**Problem statement**
The required answer is the data below, restated word for word with images omitted.

──────── Listed entries

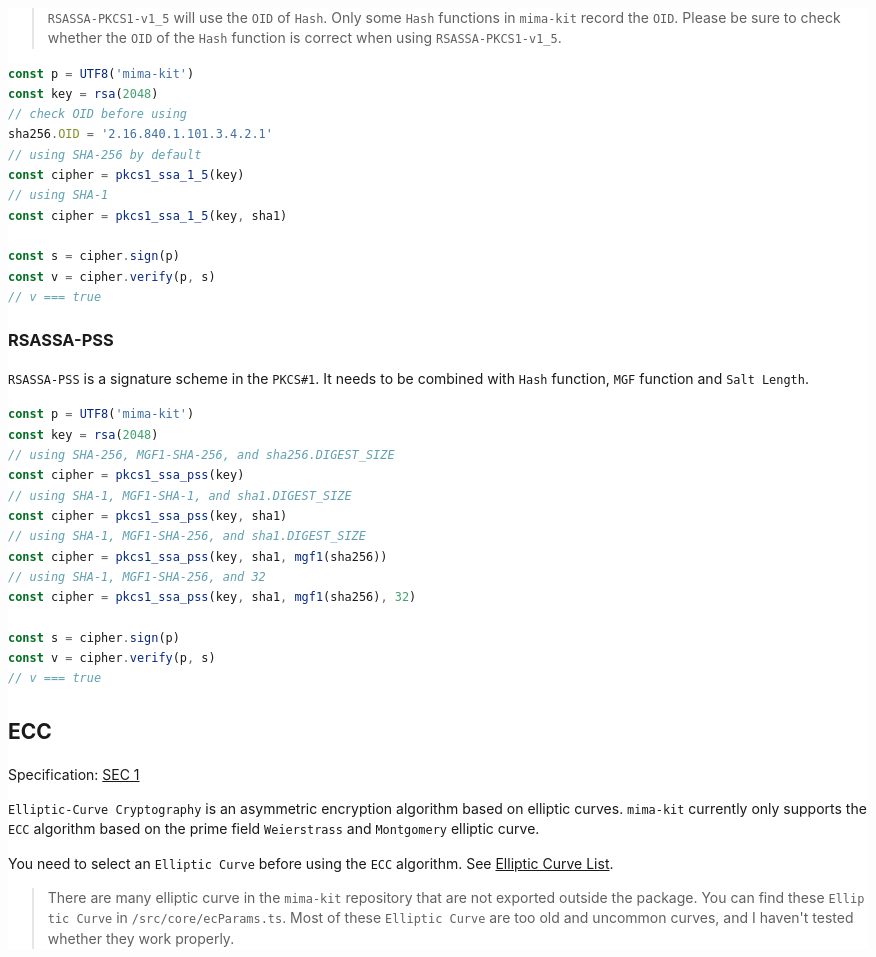 > `RSASSA-PKCS1-v1_5` will use the `OID` of `Hash`. Only some `Hash` functions in `mima-kit` record the `OID`. Please be sure to check whether the `OID` of the `Hash` function is correct when using `RSASSA-PKCS1-v1_5`.

```typescript
const p = UTF8('mima-kit')
const key = rsa(2048)
// check OID before using
sha256.OID = '2.16.840.1.101.3.4.2.1'
// using SHA-256 by default
const cipher = pkcs1_ssa_1_5(key)
// using SHA-1
const cipher = pkcs1_ssa_1_5(key, sha1)

const s = cipher.sign(p)
const v = cipher.verify(p, s)
// v === true
```

### RSASSA-PSS

`RSASSA-PSS` is a signature scheme in the `PKCS#1`. It needs to be combined with `Hash` function, `MGF` function and `Salt Length`.

```typescript
const p = UTF8('mima-kit')
const key = rsa(2048)
// using SHA-256, MGF1-SHA-256, and sha256.DIGEST_SIZE
const cipher = pkcs1_ssa_pss(key)
// using SHA-1, MGF1-SHA-1, and sha1.DIGEST_SIZE
const cipher = pkcs1_ssa_pss(key, sha1)
// using SHA-1, MGF1-SHA-256, and sha1.DIGEST_SIZE
const cipher = pkcs1_ssa_pss(key, sha1, mgf1(sha256))
// using SHA-1, MGF1-SHA-256, and 32
const cipher = pkcs1_ssa_pss(key, sha1, mgf1(sha256), 32)

const s = cipher.sign(p)
const v = cipher.verify(p, s)
// v === true
```

## ECC

Specification: [SEC 1](https://www.secg.org/sec1-v2.pdf)

`Elliptic-Curve Cryptography` is an asymmetric encryption algorithm based on elliptic curves. `mima-kit` currently only supports the `ECC` algorithm based on the prime field `Weierstrass` and `Montgomery` elliptic curve.

You need to select an `Elliptic Curve` before using the `ECC` algorithm. See [Elliptic Curve List](#elliptic-curve-list).

> There are many elliptic curve in the `mima-kit` repository that are not exported outside the package. You can find these `Elliptic Curve` in `/src/core/ecParams.ts`. Most of these `Elliptic Curve` are too old and uncommon curves, and I haven't tested whether they work properly.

────────────────

**Answer below**
 > `RSASSA-PKCS1-v1_5` will use the `OID` of `Hash`. Only some `Hash` functions in `mima-kit` record the `OID`. Please be sure to check whether the `OID` of the `Hash` function is correct when using `RSASSA-PKCS1-v1_5`.

```typescript
const p = UTF8('mima-kit')
const key = rsa(2048)
// check OID before using
sha256.OID = '2.16.840.1.101.3.4.2.1'
// using SHA-256 by default
const cipher = pkcs1_ssa_1_5(key)
// using SHA-1
const cipher = pkcs1_ssa_1_5(key, sha1)

const s = cipher.sign(p)
const v = cipher.verify(p, s)
// v === true
```

### RSASSA-PSS

`RSASSA-PSS` is a signature scheme in the `PKCS#1`. It needs to be combined with `Hash` function, `MGF` function and `Salt Length`.

```typescript
const p = UTF8('mima-kit')
const key = rsa(2048)
// using SHA-256, MGF1-SHA-256, and sha256.DIGEST_SIZE
const cipher = pkcs1_ssa_pss(key)
// using SHA-1, MGF1-SHA-1, and sha1.DIGEST_SIZE
const cipher = pkcs1_ssa_pss(key, sha1)
// using SHA-1, MGF1-SHA-256, and sha1.DIGEST_SIZE
const cipher = pkcs1_ssa_pss(key, sha1, mgf1(sha256))
// using SHA-1, MGF1-SHA-256, and 32
const cipher = pkcs1_ssa_pss(key, sha1, mgf1(sha256), 32)

const s = cipher.sign(p)
const v = cipher.verify(p, s)
// v === true
```

## ECC

Specification: [SEC 1](https://www.secg.org/sec1-v2.pdf)

`Elliptic-Curve Cryptography` is an asymmetric encryption algorithm based on elliptic curves. `mima-kit` currently only supports the `ECC` algorithm based on the prime field `Weierstrass` and `Montgomery` elliptic curve.

You need to select an `Elliptic Curve` before using the `ECC` algorithm. See [Elliptic Curve List](#elliptic-curve-list).

> There are many elliptic curve in the `mima-kit` repository that are not exported outside the package. You can find these `Elliptic Curve` in `/src/core/ecParams.ts`. Most of these `Elliptic Curve` are too old and uncommon curves, and I haven't tested whether they work properly.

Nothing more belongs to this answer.